Notebook

Murphy Diagrams¶

The Murphy diagram is a powerful tool for understanding how forecast performance differs for various user decision thresholds (Ehm et al., 2016).

Given many forecasts, the Murphy diagram shows the mean score for as a function of potential user decision thresholds $\theta$. It uses the relevant elementary score for the forecast, be it an

expectile (e.g. mean)
quantile (e.g. median)
Huber quantile, or
probabilistic forecast of a binary outcome.

For information about elementary scores, see the end of this tutorial.

We'll use scores to create a Murphy diagram comparing two sets of synthetic temperature forecast data.

In [1]:

from scores.continuous import murphy_score, murphy_thetas, mse
import numpy as np
import xarray as xr
from scipy.stats import skewnorm
import matplotlib.pyplot as plt
import plotly.express as px

np.random.seed(100)

In [2]:

# Read the doc string for the murphy_score
# help(murphy_score)

In [3]:

# Read the doc string for murphy_thetas
# help(murphy_thetas)

In [4]:

# Generate some synthetic observations between 0 and 40 repesenting temperature in Celsius
N = 1000
obs = xr.DataArray(data=40 * np.random.random(N), dims=["time"], coords={"time": np.arange(0, N)})

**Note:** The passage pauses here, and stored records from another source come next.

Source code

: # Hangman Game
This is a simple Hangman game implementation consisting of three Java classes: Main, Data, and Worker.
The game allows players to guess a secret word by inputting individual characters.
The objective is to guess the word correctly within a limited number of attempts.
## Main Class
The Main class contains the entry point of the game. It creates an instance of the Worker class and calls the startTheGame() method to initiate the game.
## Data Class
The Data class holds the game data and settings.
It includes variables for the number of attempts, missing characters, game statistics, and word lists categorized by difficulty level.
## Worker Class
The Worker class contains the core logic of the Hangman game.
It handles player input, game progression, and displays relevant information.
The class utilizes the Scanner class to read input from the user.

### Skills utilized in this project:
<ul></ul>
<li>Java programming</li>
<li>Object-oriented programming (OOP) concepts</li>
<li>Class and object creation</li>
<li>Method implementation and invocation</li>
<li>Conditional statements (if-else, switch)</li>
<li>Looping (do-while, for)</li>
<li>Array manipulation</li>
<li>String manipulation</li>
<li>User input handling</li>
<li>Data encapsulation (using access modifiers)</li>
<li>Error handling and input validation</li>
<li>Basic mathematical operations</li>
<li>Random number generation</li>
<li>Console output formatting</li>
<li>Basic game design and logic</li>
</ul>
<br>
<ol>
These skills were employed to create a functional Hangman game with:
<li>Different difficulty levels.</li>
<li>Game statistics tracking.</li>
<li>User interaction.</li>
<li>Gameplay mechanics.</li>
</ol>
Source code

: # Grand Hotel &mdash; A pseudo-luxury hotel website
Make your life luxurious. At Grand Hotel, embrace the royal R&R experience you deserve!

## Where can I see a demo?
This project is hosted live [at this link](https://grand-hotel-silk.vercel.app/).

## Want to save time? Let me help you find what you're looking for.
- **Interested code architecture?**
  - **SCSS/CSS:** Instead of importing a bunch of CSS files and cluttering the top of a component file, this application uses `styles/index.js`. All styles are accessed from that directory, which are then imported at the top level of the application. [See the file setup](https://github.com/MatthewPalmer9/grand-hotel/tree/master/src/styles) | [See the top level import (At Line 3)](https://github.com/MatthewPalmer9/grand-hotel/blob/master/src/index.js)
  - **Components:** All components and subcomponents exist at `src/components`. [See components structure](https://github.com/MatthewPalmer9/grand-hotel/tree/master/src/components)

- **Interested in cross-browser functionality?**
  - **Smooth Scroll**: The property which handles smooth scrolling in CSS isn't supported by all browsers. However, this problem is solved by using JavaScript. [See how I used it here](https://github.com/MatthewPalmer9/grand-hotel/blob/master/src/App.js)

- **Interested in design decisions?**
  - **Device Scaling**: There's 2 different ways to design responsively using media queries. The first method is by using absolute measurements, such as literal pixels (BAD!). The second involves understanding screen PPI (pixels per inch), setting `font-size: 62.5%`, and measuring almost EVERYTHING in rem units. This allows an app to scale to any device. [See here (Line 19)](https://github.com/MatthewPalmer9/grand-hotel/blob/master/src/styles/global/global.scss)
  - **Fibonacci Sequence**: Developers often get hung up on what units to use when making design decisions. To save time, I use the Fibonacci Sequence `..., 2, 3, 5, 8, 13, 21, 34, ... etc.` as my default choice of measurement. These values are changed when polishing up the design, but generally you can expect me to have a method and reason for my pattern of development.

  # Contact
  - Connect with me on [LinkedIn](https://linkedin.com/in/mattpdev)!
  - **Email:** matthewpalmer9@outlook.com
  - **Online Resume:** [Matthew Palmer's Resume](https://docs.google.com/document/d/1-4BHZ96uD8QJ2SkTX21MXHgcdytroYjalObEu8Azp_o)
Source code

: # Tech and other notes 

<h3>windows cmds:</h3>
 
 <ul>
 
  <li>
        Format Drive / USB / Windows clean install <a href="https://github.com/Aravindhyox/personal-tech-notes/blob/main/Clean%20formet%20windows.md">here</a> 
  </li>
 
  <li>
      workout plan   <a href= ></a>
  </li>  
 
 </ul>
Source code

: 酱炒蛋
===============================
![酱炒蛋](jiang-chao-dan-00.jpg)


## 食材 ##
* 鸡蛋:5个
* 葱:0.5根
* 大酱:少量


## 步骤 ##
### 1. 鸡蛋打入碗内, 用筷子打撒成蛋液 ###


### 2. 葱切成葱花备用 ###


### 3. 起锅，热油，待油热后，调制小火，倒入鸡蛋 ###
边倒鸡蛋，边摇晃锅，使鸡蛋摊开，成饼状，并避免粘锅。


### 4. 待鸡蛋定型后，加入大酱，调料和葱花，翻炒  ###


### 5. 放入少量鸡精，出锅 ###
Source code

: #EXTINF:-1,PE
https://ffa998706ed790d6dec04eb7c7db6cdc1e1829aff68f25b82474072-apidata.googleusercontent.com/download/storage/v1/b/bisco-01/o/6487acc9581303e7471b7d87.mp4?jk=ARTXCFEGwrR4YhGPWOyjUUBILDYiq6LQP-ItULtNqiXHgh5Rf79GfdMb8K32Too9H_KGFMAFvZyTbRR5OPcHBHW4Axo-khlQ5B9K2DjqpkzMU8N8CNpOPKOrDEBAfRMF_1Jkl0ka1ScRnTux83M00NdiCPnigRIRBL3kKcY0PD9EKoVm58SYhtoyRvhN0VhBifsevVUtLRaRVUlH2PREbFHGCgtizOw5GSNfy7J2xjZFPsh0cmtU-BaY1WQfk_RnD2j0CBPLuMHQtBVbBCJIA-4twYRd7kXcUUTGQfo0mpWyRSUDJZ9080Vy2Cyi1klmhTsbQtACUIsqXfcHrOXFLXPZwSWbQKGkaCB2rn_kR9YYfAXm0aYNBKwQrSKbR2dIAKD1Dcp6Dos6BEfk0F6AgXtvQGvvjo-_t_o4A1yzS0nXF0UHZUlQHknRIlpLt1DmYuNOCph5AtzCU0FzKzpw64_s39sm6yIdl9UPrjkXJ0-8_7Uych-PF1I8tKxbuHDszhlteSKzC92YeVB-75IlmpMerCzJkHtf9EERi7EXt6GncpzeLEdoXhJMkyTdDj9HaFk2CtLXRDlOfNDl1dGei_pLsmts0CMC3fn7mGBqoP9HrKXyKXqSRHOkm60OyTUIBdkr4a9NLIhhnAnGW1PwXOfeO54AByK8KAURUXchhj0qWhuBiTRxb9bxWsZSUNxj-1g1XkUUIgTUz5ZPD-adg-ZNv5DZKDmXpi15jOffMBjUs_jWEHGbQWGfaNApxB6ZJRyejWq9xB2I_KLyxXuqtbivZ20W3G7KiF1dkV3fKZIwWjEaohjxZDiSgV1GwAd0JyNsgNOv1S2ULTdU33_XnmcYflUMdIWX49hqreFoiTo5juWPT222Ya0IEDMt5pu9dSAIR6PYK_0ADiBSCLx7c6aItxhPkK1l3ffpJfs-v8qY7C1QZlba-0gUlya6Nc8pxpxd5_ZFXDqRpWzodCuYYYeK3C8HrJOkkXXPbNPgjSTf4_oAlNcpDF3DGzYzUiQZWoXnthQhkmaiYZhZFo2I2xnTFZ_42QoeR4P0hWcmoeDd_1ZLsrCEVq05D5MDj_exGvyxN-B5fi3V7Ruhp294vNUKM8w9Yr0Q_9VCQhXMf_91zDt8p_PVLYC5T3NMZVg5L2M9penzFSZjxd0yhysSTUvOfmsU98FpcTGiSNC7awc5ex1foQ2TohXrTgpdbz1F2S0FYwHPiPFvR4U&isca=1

# Generate synthetic forecasts by adding noise to each observation
fcst1 = 0.9 * obs + skewnorm.rvs(4, size=N) # fcst1 has a low bias and is unlikely to forecast outside 0 to 39
fcst2 = 1.1 * obs - skewnorm.rvs(4, size=N) # fcst2 has a high bias and forecasts colder than 0 and warmer than 40

In [5]:

fig = px.scatter(title="First 20 observations and corresponding forecasts")
fig.add_scatter(y=obs[:20], name = "Observations", line=dict(dash='solid'),)
fig.add_scatter(y=fcst1[:20], name = "fcst1 (biased cool)", line=dict(dash='dot'),)
fig.add_scatter(y=fcst2[:20], name = "fcst2 (biased warm)", line=dict(dash='dash'),)
fig.update_layout(xaxis_title="Forecast lead time",)
fig.update_layout(yaxis_title="Temperature (Celcius)",)
fig.show()

Let's calculate the MSE for our two synthetic forecasts.

In [6]:

print(f"MSE for fcst1 is {mse(fcst1, obs).item()}")
print(f"MSE for fcst2 is {mse(fcst2, obs).item()}")

MSE for fcst1 is 3.1974634143402207
MSE for fcst2 is 3.2106204909838336

As you can see, they are very similar. Next we will generate our Murphy scores and plot them. To plot the Murphy Diagram for the mean, we choose "expectile" for the functional, and 0.5 for the $\alpha$ ($\alpha$ is the risk parameter, i.e. the quantile or expectile level for the functional.)

In [7]:

# Generate a list of thresholds of interest
thetas = murphy_thetas([fcst1, fcst2], obs, "expectile")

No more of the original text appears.